TASK BRIEF:
Every record below must come back exactly as written, with the images dropped.

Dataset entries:
== == ==
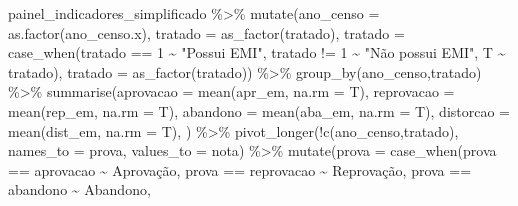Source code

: \documentclass[
  letterpaper,
  DIV=11,
  numbers=noendperiod]{scrartcl}
\newenvironment{Shaded}{\begin{snugshade}}{\end{snugshade}}
\newcommand{\AttributeTok}[1]{\textcolor[rgb]{0.40,0.45,0.13}{#1}}
\newcommand{\DecValTok}[1]{\textcolor[rgb]{0.68,0.00,0.00}{#1}}
\newcommand{\FunctionTok}[1]{\textcolor[rgb]{0.28,0.35,0.67}{#1}}
\newcommand{\NormalTok}[1]{\textcolor[rgb]{0.00,0.23,0.31}{#1}}
\newcommand{\SpecialCharTok}[1]{\textcolor[rgb]{0.37,0.37,0.37}{#1}}
\newcommand{\StringTok}[1]{\textcolor[rgb]{0.13,0.47,0.30}{#1}}
\begin{document}
\begin{Shaded}
\begin{Highlighting}[]
\NormalTok{painel\_indicadores\_simplificado }\SpecialCharTok{\%\textgreater{}\%} 
  \FunctionTok{mutate}\NormalTok{(}\AttributeTok{ano\_censo =} \FunctionTok{as.factor}\NormalTok{(ano\_censo.x),}
         \AttributeTok{tratado =} \FunctionTok{as\_factor}\NormalTok{(tratado),}
         \AttributeTok{tratado =} \FunctionTok{case\_when}\NormalTok{(tratado }\SpecialCharTok{==} \DecValTok{1} \SpecialCharTok{\textasciitilde{}} \StringTok{"Possui EMI"}\NormalTok{,}
\NormalTok{                             tratado }\SpecialCharTok{!=} \DecValTok{1} \SpecialCharTok{\textasciitilde{}} \StringTok{"Não possui EMI"}\NormalTok{,}
\NormalTok{                             T }\SpecialCharTok{\textasciitilde{}}\NormalTok{ tratado),}
         \AttributeTok{tratado =} \FunctionTok{as\_factor}\NormalTok{(tratado)) }\SpecialCharTok{\%\textgreater{}\%} 
  \FunctionTok{group\_by}\NormalTok{(ano\_censo,tratado) }\SpecialCharTok{\%\textgreater{}\%} 
  \FunctionTok{summarise}\NormalTok{(}\AttributeTok{aprovacao =} \FunctionTok{mean}\NormalTok{(apr\_em, }\AttributeTok{na.rm =}\NormalTok{ T),}
            \AttributeTok{reprovacao =} \FunctionTok{mean}\NormalTok{(rep\_em, }\AttributeTok{na.rm =}\NormalTok{ T),}
            \AttributeTok{abandono =} \FunctionTok{mean}\NormalTok{(aba\_em, }\AttributeTok{na.rm =}\NormalTok{ T),}
            \AttributeTok{distorcao =} \FunctionTok{mean}\NormalTok{(dist\_em, }\AttributeTok{na.rm =}\NormalTok{ T),}
\NormalTok{            ) }\SpecialCharTok{\%\textgreater{}\%}
\FunctionTok{pivot\_longer}\NormalTok{(}\SpecialCharTok{!}\FunctionTok{c}\NormalTok{(ano\_censo,tratado), }
             \AttributeTok{names\_to =} \StringTok{\textquotesingle{}prova\textquotesingle{}}\NormalTok{,}
             \AttributeTok{values\_to =} \StringTok{\textquotesingle{}nota\textquotesingle{}}\NormalTok{) }\SpecialCharTok{\%\textgreater{}\%} 
\FunctionTok{mutate}\NormalTok{(}\AttributeTok{prova =} \FunctionTok{case\_when}\NormalTok{(prova }\SpecialCharTok{==} \StringTok{\textquotesingle{}aprovacao\textquotesingle{}} \SpecialCharTok{\textasciitilde{}} \StringTok{\textquotesingle{}Aprovação\textquotesingle{}}\NormalTok{,}
\NormalTok{                         prova }\SpecialCharTok{==} \StringTok{\textquotesingle{}reprovacao\textquotesingle{}} \SpecialCharTok{\textasciitilde{}} \StringTok{\textquotesingle{}Reprovação\textquotesingle{}}\NormalTok{,}
\NormalTok{                         prova }\SpecialCharTok{==} \StringTok{\textquotesingle{}abandono\textquotesingle{}} \SpecialCharTok{\textasciitilde{}} \StringTok{\textquotesingle{}Abandono\textquotesingle{}}\NormalTok{,}

\end{Highlighting}
\end{Shaded}
\end{document}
== == ==
TASK RESPONSE:
Source code

: \documentclass[
  letterpaper,
  DIV=11,
  numbers=noendperiod]{scrartcl}
\newenvironment{Shaded}{\begin{snugshade}}{\end{snugshade}}
\newcommand{\AttributeTok}[1]{\textcolor[rgb]{0.40,0.45,0.13}{#1}}
\newcommand{\DecValTok}[1]{\textcolor[rgb]{0.68,0.00,0.00}{#1}}
\newcommand{\FunctionTok}[1]{\textcolor[rgb]{0.28,0.35,0.67}{#1}}
\newcommand{\NormalTok}[1]{\textcolor[rgb]{0.00,0.23,0.31}{#1}}
\newcommand{\SpecialCharTok}[1]{\textcolor[rgb]{0.37,0.37,0.37}{#1}}
\newcommand{\StringTok}[1]{\textcolor[rgb]{0.13,0.47,0.30}{#1}}
\begin{document}
\begin{Shaded}
\begin{Highlighting}[]
\NormalTok{painel\_indicadores\_simplificado }\SpecialCharTok{\%\textgreater{}\%} 
  \FunctionTok{mutate}\NormalTok{(}\AttributeTok{ano\_censo =} \FunctionTok{as.factor}\NormalTok{(ano\_censo.x),}
         \AttributeTok{tratado =} \FunctionTok{as\_factor}\NormalTok{(tratado),}
         \AttributeTok{tratado =} \FunctionTok{case\_when}\NormalTok{(tratado }\SpecialCharTok{==} \DecValTok{1} \SpecialCharTok{\textasciitilde{}} \StringTok{"Possui EMI"}\NormalTok{,}
\NormalTok{                             tratado }\SpecialCharTok{!=} \DecValTok{1} \SpecialCharTok{\textasciitilde{}} \StringTok{"Não possui EMI"}\NormalTok{,}
\NormalTok{                             T }\SpecialCharTok{\textasciitilde{}}\NormalTok{ tratado),}
         \AttributeTok{tratado =} \FunctionTok{as\_factor}\NormalTok{(tratado)) }\SpecialCharTok{\%\textgreater{}\%} 
  \FunctionTok{group\_by}\NormalTok{(ano\_censo,tratado) }\SpecialCharTok{\%\textgreater{}\%} 
  \FunctionTok{summarise}\NormalTok{(}\AttributeTok{aprovacao =} \FunctionTok{mean}\NormalTok{(apr\_em, }\AttributeTok{na.rm =}\NormalTok{ T),}
            \AttributeTok{reprovacao =} \FunctionTok{mean}\NormalTok{(rep\_em, }\AttributeTok{na.rm =}\NormalTok{ T),}
            \AttributeTok{abandono =} \FunctionTok{mean}\NormalTok{(aba\_em, }\AttributeTok{na.rm =}\NormalTok{ T),}
            \AttributeTok{distorcao =} \FunctionTok{mean}\NormalTok{(dist\_em, }\AttributeTok{na.rm =}\NormalTok{ T),}
\NormalTok{            ) }\SpecialCharTok{\%\textgreater{}\%}
\FunctionTok{pivot\_longer}\NormalTok{(}\SpecialCharTok{!}\FunctionTok{c}\NormalTok{(ano\_censo,tratado), }
             \AttributeTok{names\_to =} \StringTok{\textquotesingle{}prova\textquotesingle{}}\NormalTok{,}
             \AttributeTok{values\_to =} \StringTok{\textquotesingle{}nota\textquotesingle{}}\NormalTok{) }\SpecialCharTok{\%\textgreater{}\%} 
\FunctionTok{mutate}\NormalTok{(}\AttributeTok{prova =} \FunctionTok{case\_when}\NormalTok{(prova }\SpecialCharTok{==} \StringTok{\textquotesingle{}aprovacao\textquotesingle{}} \SpecialCharTok{\textasciitilde{}} \StringTok{\textquotesingle{}Aprovação\textquotesingle{}}\NormalTok{,}
\NormalTok{                         prova }\SpecialCharTok{==} \StringTok{\textquotesingle{}reprovacao\textquotesingle{}} \SpecialCharTok{\textasciitilde{}} \StringTok{\textquotesingle{}Reprovação\textquotesingle{}}\NormalTok{,}
\NormalTok{                         prova }\SpecialCharTok{==} \StringTok{\textquotesingle{}abandono\textquotesingle{}} \SpecialCharTok{\textasciitilde{}} \StringTok{\textquotesingle{}Abandono\textquotesingle{}}\NormalTok{,}

\end{Highlighting}
\end{Shaded}
\end{document}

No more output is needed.